WORK ITEM —
Write out the line that contains "<!-- ## Codebyte Example" and every line after it through the end of the entries, exactly as given and with no other lines.

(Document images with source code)
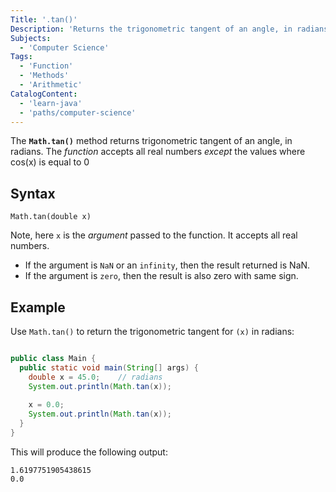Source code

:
 ```yaml
---
Title: '.tan()'
Description: 'Returns the trigonometric tangent of an angle, in radians'
Subjects:
  - 'Computer Science'
Tags:
  - 'Function'
  - 'Methods'
  - 'Arithmetic'
CatalogContent:
  - 'learn-java'
  - 'paths/computer-science'
---
```


The **`Math.tan()`** method returns trigonometric tangent of an angle, in radians. The _function_ accepts all real numbers *except* the values where cos(x) is equal to 0  

## Syntax

```pseudo
Math.tan(double x)
```
Note, here `x` is the _argument_ passed to the function. It accepts all real numbers. 
+ If the argument is `NaN` or an `infinity`, then the result returned is NaN.
+ If the argument is `zero`, then the result is also zero with same sign. 

## Example

Use `Math.tan()` to return the trigonometric tangent for `(x)` in radians:

```java

public class Main {
  public static void main(String[] args) {
    double x = 45.0;    // radians
    System.out.println(Math.tan(x));
    
    x = 0.0;
    System.out.println(Math.tan(x));
  }
}
```

This will produce the following output:

```shell
1.6197751905438615
0.0
```
<!-- ## Codebyte Example

  ```codebyte/java
    import java.util.Scanner;
    import java.lang.Math;

  public class Main {
    public static void main(String[] args) {
          // radians
      System.out.println(Math.tan(x));

      x = 0.0;
      System.out.println(Math.tan(x));
    }
  } 
  ```
 -->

RESPONSE TO THE EXERCISE —
<!-- ## Codebyte Example

  ```codebyte/java
    import java.util.Scanner;
    import java.lang.Math;

  public class Main {
    public static void main(String[] args) {
          // radians
      System.out.println(Math.tan(x));

      x = 0.0;
      System.out.println(Math.tan(x));
    }
  } 
  ```
 -->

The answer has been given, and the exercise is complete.